I can picture it. I mean the original name of the fiends were obviously meant to be a joke, so the american names were at least somewhat better, like if you didn't know who they were. Even if you did, consider the people who played CT when it came out, if you had a game and you see Magus and his henchmen were called mayonaise and you think, oh maybe this isn't a real scene? I mean the aloofness of Ozzie worked either way, and given how Ozzy turned during his TV show proves he was sort of spot on.

Didn't he ask for like 3 months and was given 1 month for translation? Maybe it was just so rushed that he had to throw in this and that and of course for japanese lines or puns that didn't translate directly, he picked some better wording. Or it was simply time constraint.
Like there is this anime called Lucky Star. In it there is a clever/nerdy girl whos making jokes about these twin girls. In one translation that was official, its translated as fraternal and identical twins. That works but if you understood the context, and with the fansubs, its subbed as 'one-egg or two-egg' twins. And then she goes onto a joke about that and sausage making a breakfast, her friend scolding her saying no one mentioned food. That was a pun, and the fansubs (people with lots of free time) got the joke and picked the words to make it work.
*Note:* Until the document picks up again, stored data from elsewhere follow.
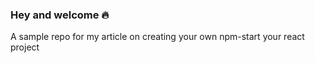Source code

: ### Hey and welcome :fire:

A sample repo for my article on creating your own npm-start your react project

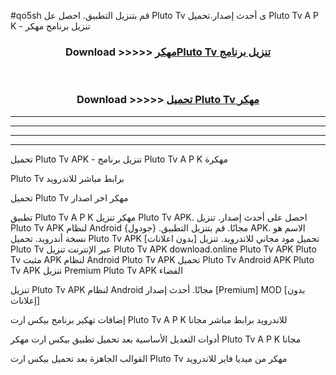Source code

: #qo5sh قم بتنزيل التطبيق. احصل عل Pluto Tv  ى أحدث إصدار.تحميل Pluto Tv  A P K - تنزيل برنامج مهكر



<div align="center">
<h3>Download >>>>> <a href="https://ar-sites.web.app/?ar= Pluto Tv ">مهكرPluto Tv  تنزيل برنامج</a></h3><br>

<h3>Download >>>>> <a href="https://ar-sites.web.app/?ar= Pluto Tv ">تحميل Pluto Tv  مهكر</a></h3>
</div>


----------------------------------------------------------

----------------------------------------------------------

----------------------------------------------------------

----------------------------------------------------------


تحميل Pluto Tv  APK - تنزيل برنامج Pluto Tv  A P K مهكرة

Pluto Tv  برابط مباشر للاندرويد

تحميل Pluto Tv  مهكر اخر اصدار

تطبيق Pluto Tv  A P K مهكر
تنزيل Pluto Tv  APK. احصل على أحدث إصدار.
تنزيل Pluto Tv  APK لنظام Android مجانًا.
قم بتنزيل التطبيق. {جودول} APK. الاسم هو نسخة أندرويد.
تحميل Pluto Tv  APK [بدون اعلانات]
تحميل مود مجاني للاندرويد.
تنزيل Pluto Tv  عبر الإنترنت
تنزيل Pluto Tv  APK
download.online Pluto Tv  APK
Pluto Tv  مثبت APK لنظام Android
Pluto Tv  APK
تحميل Pluto Tv  Android APK
Pluto Tv  APK تنزيل Premium
Pluto Tv  APK الفضاء

تنزيل Pluto Tv  APK لنظام Android مجانًا. أحدث إصدار [Premium] MOD [بدون إعلانات]

إضافات تهكير برنامج بيكس ارت Pluto Tv  A P K للاندرويد برابط مباشر مجانا

أدوات التعديل الأساسية بعد تحميل تطبيق بيكس ارت مهكر Pluto Tv  A P K مجانا

القوالب الجاهزة بعد تحميل بيكس ارت Pluto Tv  مهكر من ميديا فاير للاندرويد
But the subs that were under a time and money budget maybe didn't have time to get a totally fluent person to double check and be like "oh no this word can mean 3 things when you translate, but use this one because that's how it works on this joke here."

So maybe in Japanese, the original lines could have been tied to a cultural reference, something the Japanese people understood, and where he couldn't correlate in America, Woolsey picked another line that rock music fans might also get. Like if you knew who Ozzie and Slash were, odds are you knew who Hendrix was and you might have identified that line.